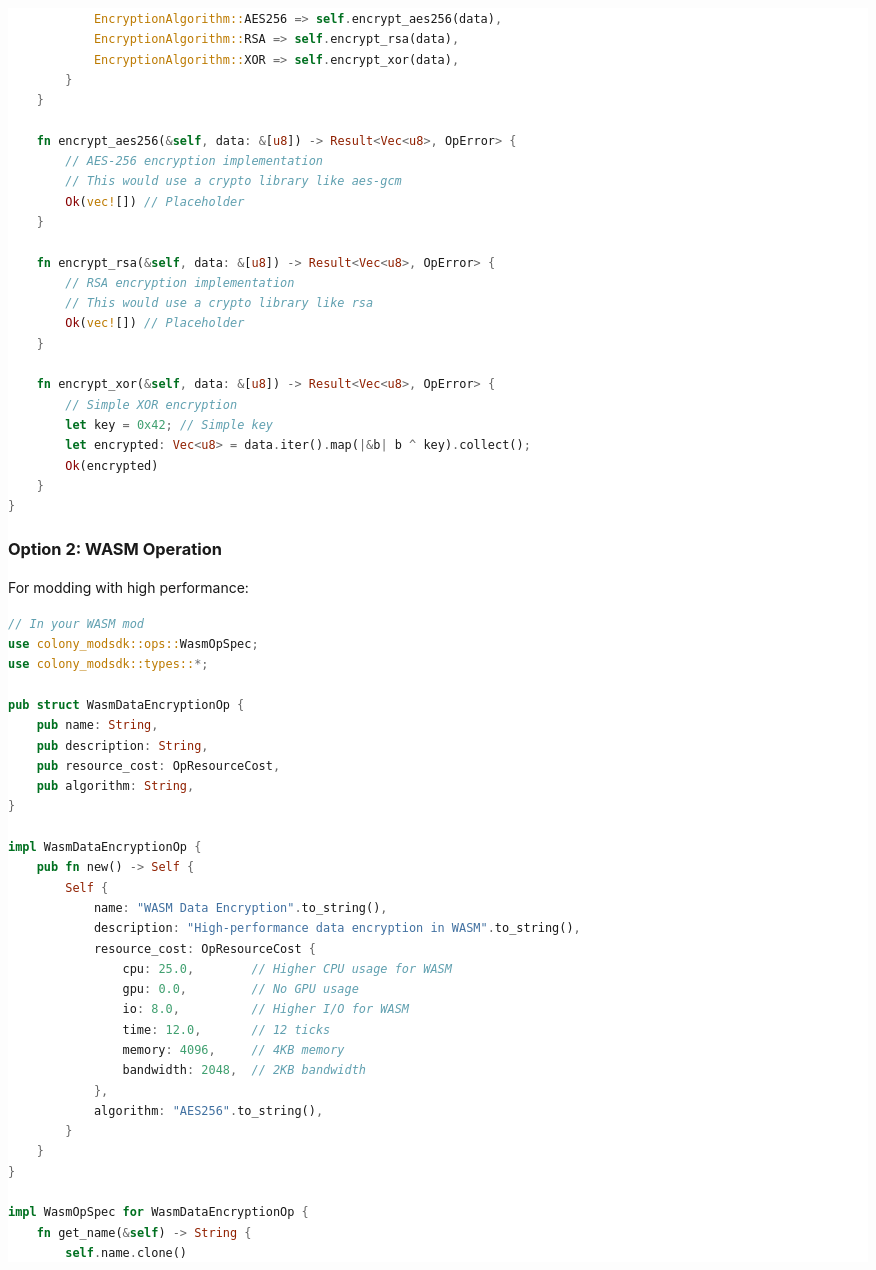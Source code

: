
 ```rust
            EncryptionAlgorithm::AES256 => self.encrypt_aes256(data),
            EncryptionAlgorithm::RSA => self.encrypt_rsa(data),
            EncryptionAlgorithm::XOR => self.encrypt_xor(data),
        }
    }
    
    fn encrypt_aes256(&self, data: &[u8]) -> Result<Vec<u8>, OpError> {
        // AES-256 encryption implementation
        // This would use a crypto library like aes-gcm
        Ok(vec![]) // Placeholder
    }
    
    fn encrypt_rsa(&self, data: &[u8]) -> Result<Vec<u8>, OpError> {
        // RSA encryption implementation
        // This would use a crypto library like rsa
        Ok(vec![]) // Placeholder
    }
    
    fn encrypt_xor(&self, data: &[u8]) -> Result<Vec<u8>, OpError> {
        // Simple XOR encryption
        let key = 0x42; // Simple key
        let encrypted: Vec<u8> = data.iter().map(|&b| b ^ key).collect();
        Ok(encrypted)
    }
}
```

### Option 2: WASM Operation

For modding with high performance:

```rust
// In your WASM mod
use colony_modsdk::ops::WasmOpSpec;
use colony_modsdk::types::*;

pub struct WasmDataEncryptionOp {
    pub name: String,
    pub description: String,
    pub resource_cost: OpResourceCost,
    pub algorithm: String,
}

impl WasmDataEncryptionOp {
    pub fn new() -> Self {
        Self {
            name: "WASM Data Encryption".to_string(),
            description: "High-performance data encryption in WASM".to_string(),
            resource_cost: OpResourceCost {
                cpu: 25.0,        // Higher CPU usage for WASM
                gpu: 0.0,         // No GPU usage
                io: 8.0,          // Higher I/O for WASM
                time: 12.0,       // 12 ticks
                memory: 4096,     // 4KB memory
                bandwidth: 2048,  // 2KB bandwidth
            },
            algorithm: "AES256".to_string(),
        }
    }
}

impl WasmOpSpec for WasmDataEncryptionOp {
    fn get_name(&self) -> String {
        self.name.clone()
```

[Your objective]
Word for word, reproduce all the data, but not the pictures.

[Answer section]
Source code

:
 ```rust
            EncryptionAlgorithm::AES256 => self.encrypt_aes256(data),
            EncryptionAlgorithm::RSA => self.encrypt_rsa(data),
            EncryptionAlgorithm::XOR => self.encrypt_xor(data),
        }
    }
    
    fn encrypt_aes256(&self, data: &[u8]) -> Result<Vec<u8>, OpError> {
        // AES-256 encryption implementation
        // This would use a crypto library like aes-gcm
        Ok(vec![]) // Placeholder
    }
    
    fn encrypt_rsa(&self, data: &[u8]) -> Result<Vec<u8>, OpError> {
        // RSA encryption implementation
        // This would use a crypto library like rsa
        Ok(vec![]) // Placeholder
    }
    
    fn encrypt_xor(&self, data: &[u8]) -> Result<Vec<u8>, OpError> {
        // Simple XOR encryption
        let key = 0x42; // Simple key
        let encrypted: Vec<u8> = data.iter().map(|&b| b ^ key).collect();
        Ok(encrypted)
    }
}
```

### Option 2: WASM Operation

For modding with high performance:

```rust
// In your WASM mod
use colony_modsdk::ops::WasmOpSpec;
use colony_modsdk::types::*;

pub struct WasmDataEncryptionOp {
    pub name: String,
    pub description: String,
    pub resource_cost: OpResourceCost,
    pub algorithm: String,
}

impl WasmDataEncryptionOp {
    pub fn new() -> Self {
        Self {
            name: "WASM Data Encryption".to_string(),
            description: "High-performance data encryption in WASM".to_string(),
            resource_cost: OpResourceCost {
                cpu: 25.0,        // Higher CPU usage for WASM
                gpu: 0.0,         // No GPU usage
                io: 8.0,          // Higher I/O for WASM
                time: 12.0,       // 12 ticks
                memory: 4096,     // 4KB memory
                bandwidth: 2048,  // 2KB bandwidth
            },
            algorithm: "AES256".to_string(),
        }
    }
}

impl WasmOpSpec for WasmDataEncryptionOp {
    fn get_name(&self) -> String {
        self.name.clone()
```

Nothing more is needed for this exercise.